When we lose someone suddenly it feels so completely illogical and unnecessary. I struggle aligning a good God with such pain. As I watch the aftermath of a life too soon departed, even knowing the hope of eternity, in my human heart I ache for the loss. I watch the heart-breaking pain and grieving asking God why so soon? Why now? Why not one more hug? One more chance to see children and grandchildren? One more I love you?
It’s just not fair and she (or he) didn’t deserve this.
I know technically, none of us deserve to live long lives, and God doesn’t owe us anything. Yet the reality remains, even when God is so fair and so just, His plans rarely make a lot of sense to us. A young man dying before he graduates high school doesn’t make any sense. A friend watching her husband suffer and die from cancer makes no sense. A mother watching her child suffer and pass before her time does not make sense. A kind tender selfless soul leaving this earth suddenly at only 57 makes no sense. Not to me.
I find myself saying, “it’s just too soon”. And humanly, it is too soon. We are sad and grieve. However, doesn’t that make it sound like the whole world is just really random and out of control? Wouldn’t that be totally meaningless? There is good news in which, if I can find the strength, I can find comfort. The good news for all of us grieving – even when we are sad and deeply wish we hadn’t lost someone and beg for it to all be a bad dream – it is never random or meaningless. The timing of our Lord and Savior is always right and He is always just in when He decides to take us home.

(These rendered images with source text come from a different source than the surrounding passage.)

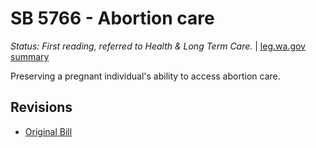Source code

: # SB 5766 - Abortion care
*Status: First reading, referred to Health & Long Term Care.* | [leg.wa.gov summary](https://app.leg.wa.gov/billsummary?BillNumber=5766&Year=2021)

Preserving a pregnant individual's ability to access abortion care.

## Revisions
* [Original Bill](1/)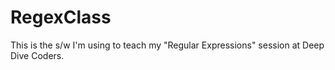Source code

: RegexClass
==========

This is the s/w I'm using to teach my "Regular Expressions" session at Deep Dive Coders.
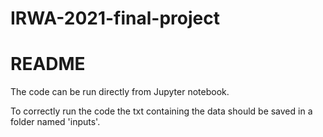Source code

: # IRWA-2021-final-project

# README

The code can be run directly from Jupyter notebook.

To correctly run the code the txt containing the data should be saved in a folder named 'inputs'.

Ecclesiastes 3:11 says “He has made everything beautiful in its time. Also, he has put eternity into man’s heart, yet so that he cannot find out what God has done from the beginning to the end.” For those of us who know God and have faith in His complete sovereignty over all things, including the timing of our lives for that matter, we are able to claim this scripture with confidence “there is a time and a way for everything, although man’s trouble lies heavy on him” [Ecclesiastes 8:6] since “For everything there is a season, and a time for every matter under heaven” [Ecclesiastes 3:1]. We must depend on God’s timing to be perfect, even when we here on earth are not. Even when we don’t understand this side of eternity. Even when our hearts of so full of pain.
The only way to align this to our Good Good Father is to fully understand the world we live in is not the world He designed for us. A world where accidents happen and cancer happens and sickness happens and people die young, just isn’t the world God designed. We live in a fallen world. We are left here to try to understand why the things that happen, happen. But as we struggle, we hope in eternity spent with Christ. His shed blood is our promise when we believe in and rest on Jesus.
I know in heaven it will all make more sense and I know I will see Teresa there.
In His Grip, Ashlee
Pray with Me: Dear Heavenly Father God, our hearts are broken over such loss. And we can’t make sense of the pain we feel here and now. We do believe in you and we do rest our hope in your complete sovereignty. We ask you bring peace and comfort during this time to all those who have lost loved ones and we ask you bring a blessed assurance to our own lives that we too will celebrate in heaven with all the saints who have gone before and spend our eternity in perfection. For any that do not know you, God, I pray they would come to meet you personally and find perfected freedom in the Cross. In Jesus precious name, Amen.
In loving Memory of Teresa Elaine Vickers. 7/24/1959 – 10/10/2016
One thought on “Gone too soon”
This is so beautiful, still hard to make sense of it all. I will always miss her and to hear her voice. I met Teresa at Stans Aunt Peggys house in Rentz. She came in and Stan introduced us. I got up and hugged her and told her it was great to finally meet her. I immediately had a great respect for her because she and Stan had an everlasting bond their children. That bond would always be there and then they went on the share the birth of their grandchildren. I remember once that I was gushing over sweet Ethan and I said to her listen to me gushing over him and she told me they are your grandchildren also. I will and always be forever grateful. I knew then we would have a great relationship. People tend to assume that the new wife and the ex wife would not get along. This was never the case, Its about love and acceptance of one another.